The Lazio president, Claudio Lotito, leaves an emergency FIGC meeting in Rome. Photograph: Alberto Lingria/Reuters

Northern teams were manifestly dominant in this period. Lazio had reached the previous two finals only to get thumped on both occasions: losing 6-0 to Pro Vercelli at a neutral venue in 1913, then 9-1 to Casale over two legs a year later. After the war, teams representing the north went on to win every Scudetto until the formation of a single national top division in 1926.

Such outcomes were no accident. In an era before professionalism, teams from wealthier cities were often able to recruit more effectively with the help of friendly local businesses that lured players with the promise of comfortable employment. Some had more direct means. Two Genoa players were banned for life in 1913 after being caught trying to pay in substantial cheques signed by their club’s president, though those suspensions were eventually overturned.

Much has changed over the course of a century, yet the fact that the FIGC are still dealing with the fallout from 1915 might be a salutary lesson for football’s governing bodies as they consider how to proceed today. The federation’s president, Gabriele Gravina, last week outlined four options for Serie A to proceed once quarantine restrictions are lifted.

The first, preferred solution, would see all the games being completed on a delayed schedule (perhaps even, as he suggested on Monday, by splitting the games across two seasons). If that is not possible, then the league will either need to declare this season vacant, set the current standings as final or hold some form of play-off for the top positions and relegation.

None of those options would be universally popular, and tensions between clubs with competing interests are rising. Lazio’s president, Claudio Lotito, is reported to have argued with his Juventus counterpart, Andrea Agnelli, during a conference call on Friday over the prospect of players returning to training before the country’s lockdown is lifted.

In the midst of a pandemic with a rising death toll, the hope must be that all parties can find a common ground that places public health as the greatest priority. But it is clear that for some people, at least, the scars of 1915 are yet to heal.

“The fear is that the current season will come to the same end as the one interrupted by the Great War, and, just like back then, the interruption will become an occasion to deny Lazio the recognition of a Scudetto won on the pitch,” wrote Lazio’s head of communications, Arturo Diaconale, in a long Facebook post on 9 March, shortly before Serie A was suspended.

“This syndrome of the denied title from 1915 is spreading almost as much as the epidemic from China.

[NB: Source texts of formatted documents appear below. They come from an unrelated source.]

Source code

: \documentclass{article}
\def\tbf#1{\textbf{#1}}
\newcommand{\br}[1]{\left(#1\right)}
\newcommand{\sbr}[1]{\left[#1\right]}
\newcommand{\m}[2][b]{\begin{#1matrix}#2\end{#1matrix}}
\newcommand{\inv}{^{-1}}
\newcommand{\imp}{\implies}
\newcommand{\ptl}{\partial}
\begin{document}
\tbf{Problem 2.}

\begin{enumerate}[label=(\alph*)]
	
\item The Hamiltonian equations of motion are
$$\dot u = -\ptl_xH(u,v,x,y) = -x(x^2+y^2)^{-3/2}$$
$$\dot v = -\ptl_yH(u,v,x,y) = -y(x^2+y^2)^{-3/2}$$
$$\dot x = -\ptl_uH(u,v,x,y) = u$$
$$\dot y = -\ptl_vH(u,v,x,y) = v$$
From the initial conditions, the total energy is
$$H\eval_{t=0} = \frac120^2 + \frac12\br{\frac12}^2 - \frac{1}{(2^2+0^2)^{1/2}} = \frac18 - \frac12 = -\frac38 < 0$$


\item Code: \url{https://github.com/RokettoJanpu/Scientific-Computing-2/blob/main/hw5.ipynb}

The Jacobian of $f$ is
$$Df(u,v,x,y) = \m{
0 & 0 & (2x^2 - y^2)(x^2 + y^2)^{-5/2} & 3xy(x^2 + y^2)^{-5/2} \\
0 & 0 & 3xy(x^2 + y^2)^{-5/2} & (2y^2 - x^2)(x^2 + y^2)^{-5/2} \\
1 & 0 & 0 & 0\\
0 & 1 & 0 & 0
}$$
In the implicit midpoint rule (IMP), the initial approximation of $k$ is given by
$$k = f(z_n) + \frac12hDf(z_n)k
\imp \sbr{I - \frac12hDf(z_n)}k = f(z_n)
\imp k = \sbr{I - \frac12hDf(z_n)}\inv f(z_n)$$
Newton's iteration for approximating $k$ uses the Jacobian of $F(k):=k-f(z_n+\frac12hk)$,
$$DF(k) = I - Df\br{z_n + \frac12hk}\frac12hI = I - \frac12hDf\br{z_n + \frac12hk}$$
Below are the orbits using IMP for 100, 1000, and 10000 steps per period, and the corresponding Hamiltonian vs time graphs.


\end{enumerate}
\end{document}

Because it releases that old fear that, in a situation of maximum uncertainty provoked by a health emergency paralysing our country, the interests of the big clubs can be turned to the damage of the Biancocelesti.”

His crass (and, bluntly, incorrect) framing drew condemnation even from many of his own followers. Diaconale followed up with a clarification two days later that his social media posts represented only his own views rather than those of the club or Lotito.

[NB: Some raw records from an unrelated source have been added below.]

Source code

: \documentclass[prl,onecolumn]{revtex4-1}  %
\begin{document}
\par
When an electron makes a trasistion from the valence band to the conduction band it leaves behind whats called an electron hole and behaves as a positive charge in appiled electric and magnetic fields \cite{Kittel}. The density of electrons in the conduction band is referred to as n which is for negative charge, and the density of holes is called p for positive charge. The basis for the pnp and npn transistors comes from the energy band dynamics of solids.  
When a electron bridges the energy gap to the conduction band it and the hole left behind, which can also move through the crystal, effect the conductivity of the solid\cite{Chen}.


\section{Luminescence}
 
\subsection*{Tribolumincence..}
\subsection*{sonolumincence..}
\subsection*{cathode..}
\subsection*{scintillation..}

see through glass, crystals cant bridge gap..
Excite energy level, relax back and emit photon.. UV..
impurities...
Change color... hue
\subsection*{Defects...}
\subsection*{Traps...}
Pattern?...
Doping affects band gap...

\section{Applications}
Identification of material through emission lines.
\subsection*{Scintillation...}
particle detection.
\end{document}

There are plenty of Lazio supporters, though, who share at least some part of his sentiment. Their team has played brilliantly this season, mounting its most compelling title challenge since 2001. No conspiracy theories are required to understand why a fanbase might feel frustration at the prospect of seeing a great season end without resolution for the second time in their history, due to events beyond anyone’s control.